The expected result is a verbatim repetition of the lines from the start of the entries through the line containing "Three new steps appear.", with the pictures removed.

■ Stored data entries
****

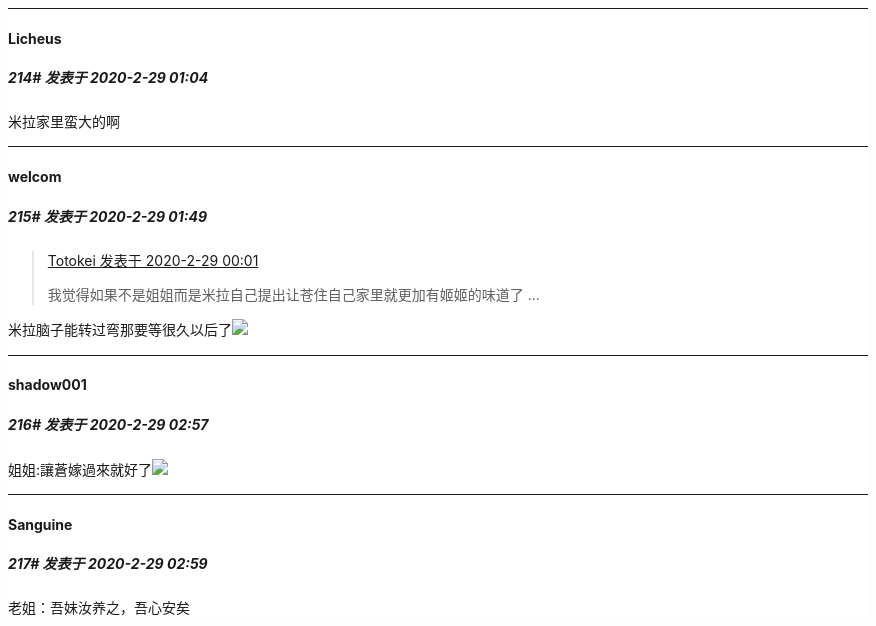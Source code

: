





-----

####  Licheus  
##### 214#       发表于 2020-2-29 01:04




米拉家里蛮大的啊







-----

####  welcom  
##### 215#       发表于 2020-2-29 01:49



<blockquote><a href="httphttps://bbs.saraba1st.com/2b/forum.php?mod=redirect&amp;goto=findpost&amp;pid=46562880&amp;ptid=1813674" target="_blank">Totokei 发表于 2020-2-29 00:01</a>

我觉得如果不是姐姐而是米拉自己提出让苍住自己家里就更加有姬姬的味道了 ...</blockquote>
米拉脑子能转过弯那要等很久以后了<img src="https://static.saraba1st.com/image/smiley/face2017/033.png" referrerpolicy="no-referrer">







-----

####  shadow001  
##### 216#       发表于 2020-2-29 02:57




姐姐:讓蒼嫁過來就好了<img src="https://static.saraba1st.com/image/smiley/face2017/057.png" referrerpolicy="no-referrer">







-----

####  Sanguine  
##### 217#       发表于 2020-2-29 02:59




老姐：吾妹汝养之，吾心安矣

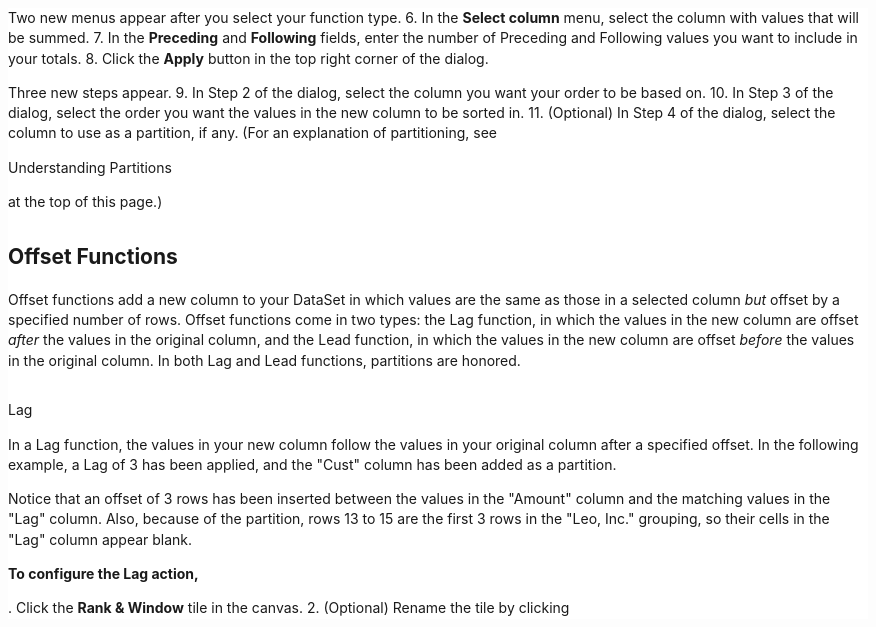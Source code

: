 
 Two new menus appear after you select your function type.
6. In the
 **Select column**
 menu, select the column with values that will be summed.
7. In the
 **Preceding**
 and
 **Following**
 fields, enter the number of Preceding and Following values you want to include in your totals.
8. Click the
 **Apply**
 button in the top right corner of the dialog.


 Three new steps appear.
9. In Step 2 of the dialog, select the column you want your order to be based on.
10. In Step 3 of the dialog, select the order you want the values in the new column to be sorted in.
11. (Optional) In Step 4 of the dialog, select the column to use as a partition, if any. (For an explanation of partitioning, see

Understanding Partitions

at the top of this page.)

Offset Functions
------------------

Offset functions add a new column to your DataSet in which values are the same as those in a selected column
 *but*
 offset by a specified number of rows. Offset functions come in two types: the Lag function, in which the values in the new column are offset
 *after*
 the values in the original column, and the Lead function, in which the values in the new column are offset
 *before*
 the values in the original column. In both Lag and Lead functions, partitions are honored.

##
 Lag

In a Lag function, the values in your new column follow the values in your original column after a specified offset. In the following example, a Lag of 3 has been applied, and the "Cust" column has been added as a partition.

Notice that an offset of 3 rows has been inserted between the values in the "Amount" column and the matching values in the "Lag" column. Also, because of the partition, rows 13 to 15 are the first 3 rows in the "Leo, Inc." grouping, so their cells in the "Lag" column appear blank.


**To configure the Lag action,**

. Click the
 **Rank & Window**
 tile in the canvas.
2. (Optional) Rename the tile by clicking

****

■ ANSWER BOX
Source code

:





-----

####  Licheus  
##### 214#       发表于 2020-2-29 01:04




米拉家里蛮大的啊







-----

####  welcom  
##### 215#       发表于 2020-2-29 01:49



<blockquote><a href="httphttps://bbs.saraba1st.com/2b/forum.php?mod=redirect&amp;goto=findpost&amp;pid=46562880&amp;ptid=1813674" target="_blank">Totokei 发表于 2020-2-29 00:01</a>

我觉得如果不是姐姐而是米拉自己提出让苍住自己家里就更加有姬姬的味道了 ...</blockquote>
米拉脑子能转过弯那要等很久以后了<img src="https://static.saraba1st.com/image/smiley/face2017/033.png" referrerpolicy="no-referrer">







-----

####  shadow001  
##### 216#       发表于 2020-2-29 02:57




姐姐:讓蒼嫁過來就好了<img src="https://static.saraba1st.com/image/smiley/face2017/057.png" referrerpolicy="no-referrer">







-----

####  Sanguine  
##### 217#       发表于 2020-2-29 02:59




老姐：吾妹汝养之，吾心安矣

Source code

: 
 Two new menus appear after you select your function type.
6. In the
 **Select column**
 menu, select the column with values that will be summed.
7. In the
 **Preceding**
 and
 **Following**
 fields, enter the number of Preceding and Following values you want to include in your totals.
8. Click the
 **Apply**
 button in the top right corner of the dialog.


 Three new steps appear.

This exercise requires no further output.